China's securities watchdog says it will continue to buy shares to stabilise the equity market after it sustained its biggest one-day loss in more than eight years on 27 July.
The state-funded China Securities Finance Corporation (CSFC), which has already pumped billions into the country's troubled stock market, will continue purchasing shares, "dispelling rumours that the national margin trading service provider has backed off from stabilising the stock market", the Xinhua agency reported.
The China Securities Regulatory Commission (CSRC) was also investigating "huge stock sell-offs by some individuals and will punish any malicious short-selling", it added.
Major shareholders in five listed companies were under investigation by the CSRC for allegedly selling company shares - in breach of a six-month ban in place that forbids big stakeholders from selling equities.
The regulator was also looking into two other companies for "margin financing outside approved channels", Xinhua said.
The benchmark Shanghai Composite index plunged 8.5% earlier, the biggest one-day fall since February 2007.
It came after a private gauge of Chinese manufacturing activity unexpectedly hit a 15-month low, signalling a slowdown in growth ahead for the world's second largest economy.

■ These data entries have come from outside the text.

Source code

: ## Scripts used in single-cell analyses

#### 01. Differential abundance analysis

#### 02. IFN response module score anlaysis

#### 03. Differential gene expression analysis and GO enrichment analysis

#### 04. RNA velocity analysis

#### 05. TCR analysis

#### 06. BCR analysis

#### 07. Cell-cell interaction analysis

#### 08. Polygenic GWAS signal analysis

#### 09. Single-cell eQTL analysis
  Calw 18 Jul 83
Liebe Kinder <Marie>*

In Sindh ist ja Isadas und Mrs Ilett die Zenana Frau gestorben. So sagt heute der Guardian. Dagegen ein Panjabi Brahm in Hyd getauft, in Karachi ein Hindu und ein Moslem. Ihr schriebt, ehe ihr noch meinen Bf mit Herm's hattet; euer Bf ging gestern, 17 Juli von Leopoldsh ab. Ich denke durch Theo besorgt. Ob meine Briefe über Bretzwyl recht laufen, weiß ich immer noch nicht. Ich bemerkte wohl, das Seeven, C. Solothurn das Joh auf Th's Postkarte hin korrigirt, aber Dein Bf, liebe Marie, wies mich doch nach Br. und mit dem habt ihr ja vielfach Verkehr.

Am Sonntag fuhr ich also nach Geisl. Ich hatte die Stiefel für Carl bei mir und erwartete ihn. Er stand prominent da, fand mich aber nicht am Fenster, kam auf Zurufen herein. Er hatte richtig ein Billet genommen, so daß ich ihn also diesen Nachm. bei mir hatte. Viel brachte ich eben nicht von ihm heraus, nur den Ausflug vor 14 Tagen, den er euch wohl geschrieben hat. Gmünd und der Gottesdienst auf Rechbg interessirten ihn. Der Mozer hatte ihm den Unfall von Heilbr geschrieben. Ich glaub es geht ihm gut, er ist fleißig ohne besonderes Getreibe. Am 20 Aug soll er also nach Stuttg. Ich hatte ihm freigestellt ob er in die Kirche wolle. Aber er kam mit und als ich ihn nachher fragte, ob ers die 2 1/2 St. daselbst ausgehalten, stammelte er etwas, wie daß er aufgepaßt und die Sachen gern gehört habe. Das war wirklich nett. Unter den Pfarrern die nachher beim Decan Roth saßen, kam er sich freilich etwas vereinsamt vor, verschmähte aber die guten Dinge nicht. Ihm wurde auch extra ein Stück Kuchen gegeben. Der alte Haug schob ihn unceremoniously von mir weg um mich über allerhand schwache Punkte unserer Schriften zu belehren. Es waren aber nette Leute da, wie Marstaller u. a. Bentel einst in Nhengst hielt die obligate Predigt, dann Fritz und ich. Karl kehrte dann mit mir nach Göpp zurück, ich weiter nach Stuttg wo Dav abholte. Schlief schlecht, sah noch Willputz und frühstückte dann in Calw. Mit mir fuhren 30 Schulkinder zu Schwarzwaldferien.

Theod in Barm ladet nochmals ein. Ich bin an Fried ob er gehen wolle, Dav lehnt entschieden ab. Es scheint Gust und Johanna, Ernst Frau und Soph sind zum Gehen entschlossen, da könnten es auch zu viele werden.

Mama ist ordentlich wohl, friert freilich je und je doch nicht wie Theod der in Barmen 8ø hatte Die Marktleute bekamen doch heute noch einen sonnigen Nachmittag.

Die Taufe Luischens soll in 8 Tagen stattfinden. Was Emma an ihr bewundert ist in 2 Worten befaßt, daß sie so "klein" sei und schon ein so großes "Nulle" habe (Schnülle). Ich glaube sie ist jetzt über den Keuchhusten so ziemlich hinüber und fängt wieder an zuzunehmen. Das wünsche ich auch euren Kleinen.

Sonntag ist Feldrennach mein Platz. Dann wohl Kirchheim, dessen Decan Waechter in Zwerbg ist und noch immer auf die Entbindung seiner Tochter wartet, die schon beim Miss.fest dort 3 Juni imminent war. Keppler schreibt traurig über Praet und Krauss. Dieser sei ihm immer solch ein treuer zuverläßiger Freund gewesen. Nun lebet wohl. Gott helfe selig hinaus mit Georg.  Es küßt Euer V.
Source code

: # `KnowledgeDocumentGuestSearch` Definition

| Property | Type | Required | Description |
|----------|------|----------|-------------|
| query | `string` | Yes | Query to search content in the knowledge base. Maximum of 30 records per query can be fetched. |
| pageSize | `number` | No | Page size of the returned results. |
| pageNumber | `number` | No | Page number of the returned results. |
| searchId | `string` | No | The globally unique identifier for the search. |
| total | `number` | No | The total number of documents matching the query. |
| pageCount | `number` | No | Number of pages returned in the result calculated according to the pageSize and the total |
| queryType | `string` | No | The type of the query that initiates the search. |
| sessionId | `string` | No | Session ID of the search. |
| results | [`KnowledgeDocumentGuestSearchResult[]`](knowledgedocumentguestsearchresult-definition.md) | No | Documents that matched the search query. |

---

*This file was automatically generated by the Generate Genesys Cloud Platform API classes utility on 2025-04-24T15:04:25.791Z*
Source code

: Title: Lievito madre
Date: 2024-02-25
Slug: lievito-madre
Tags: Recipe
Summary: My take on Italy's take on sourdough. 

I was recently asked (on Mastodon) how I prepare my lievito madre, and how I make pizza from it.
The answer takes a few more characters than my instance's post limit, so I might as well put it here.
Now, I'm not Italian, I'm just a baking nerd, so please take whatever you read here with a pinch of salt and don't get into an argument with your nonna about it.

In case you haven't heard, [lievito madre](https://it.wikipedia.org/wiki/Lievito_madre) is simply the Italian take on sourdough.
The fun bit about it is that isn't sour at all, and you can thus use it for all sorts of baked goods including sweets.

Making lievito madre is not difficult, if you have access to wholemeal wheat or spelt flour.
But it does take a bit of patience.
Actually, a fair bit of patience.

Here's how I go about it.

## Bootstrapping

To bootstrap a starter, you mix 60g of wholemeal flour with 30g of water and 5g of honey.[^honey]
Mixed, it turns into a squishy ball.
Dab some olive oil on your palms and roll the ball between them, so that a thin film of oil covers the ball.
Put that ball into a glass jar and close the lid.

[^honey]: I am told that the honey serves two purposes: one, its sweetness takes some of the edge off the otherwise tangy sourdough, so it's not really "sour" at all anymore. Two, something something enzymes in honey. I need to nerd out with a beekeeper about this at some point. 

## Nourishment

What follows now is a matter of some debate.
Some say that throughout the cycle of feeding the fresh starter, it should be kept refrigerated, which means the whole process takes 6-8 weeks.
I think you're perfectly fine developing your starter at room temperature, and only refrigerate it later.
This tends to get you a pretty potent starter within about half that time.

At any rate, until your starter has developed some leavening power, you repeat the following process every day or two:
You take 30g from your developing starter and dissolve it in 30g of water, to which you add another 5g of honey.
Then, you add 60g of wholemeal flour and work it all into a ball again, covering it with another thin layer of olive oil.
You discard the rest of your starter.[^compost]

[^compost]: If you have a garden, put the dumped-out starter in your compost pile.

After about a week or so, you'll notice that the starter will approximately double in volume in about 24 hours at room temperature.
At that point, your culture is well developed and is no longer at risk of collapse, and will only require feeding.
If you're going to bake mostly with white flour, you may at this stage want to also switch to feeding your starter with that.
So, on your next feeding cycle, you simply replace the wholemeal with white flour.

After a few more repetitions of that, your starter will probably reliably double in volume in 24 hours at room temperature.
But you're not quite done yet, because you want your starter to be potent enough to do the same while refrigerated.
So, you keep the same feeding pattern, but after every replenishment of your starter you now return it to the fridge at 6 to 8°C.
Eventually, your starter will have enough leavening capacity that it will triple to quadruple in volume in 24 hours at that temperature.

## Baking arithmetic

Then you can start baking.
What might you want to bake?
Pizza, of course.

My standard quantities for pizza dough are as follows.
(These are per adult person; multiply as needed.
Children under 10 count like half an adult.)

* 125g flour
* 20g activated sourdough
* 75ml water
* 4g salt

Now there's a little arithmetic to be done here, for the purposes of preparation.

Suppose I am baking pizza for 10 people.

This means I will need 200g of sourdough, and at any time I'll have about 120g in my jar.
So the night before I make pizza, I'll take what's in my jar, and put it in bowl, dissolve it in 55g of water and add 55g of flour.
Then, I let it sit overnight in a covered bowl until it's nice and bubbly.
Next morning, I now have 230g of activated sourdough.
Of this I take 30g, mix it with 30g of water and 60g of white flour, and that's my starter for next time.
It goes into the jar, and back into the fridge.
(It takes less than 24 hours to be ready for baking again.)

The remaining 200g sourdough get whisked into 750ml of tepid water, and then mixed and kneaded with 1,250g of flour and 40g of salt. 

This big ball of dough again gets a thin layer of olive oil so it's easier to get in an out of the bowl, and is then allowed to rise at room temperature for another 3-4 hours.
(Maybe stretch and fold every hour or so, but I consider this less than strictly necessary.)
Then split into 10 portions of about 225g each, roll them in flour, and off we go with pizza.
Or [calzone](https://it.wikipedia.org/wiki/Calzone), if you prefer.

Investors were also worried by reports that the CSFC had started to return money it borrowed from commercial lenders ahead of schedule.
Official figures released on 27 July showed industrial profits fell 0.3% from a year earlier in June, further dampening risk sentiment.
"The rise during the past two to three weeks was too big, so the market needs to correct itself," Haitong Securities analyst Zhang Qi told the AFP news agency.
"There is also uncertainty about how the government support measures will exit the market."
Beijing has rolled out several measures to help stabilise its stock markets, including raising the limit for insurers to invest in blue chip stocks and barring major shareholders from selling stock for a six-month period.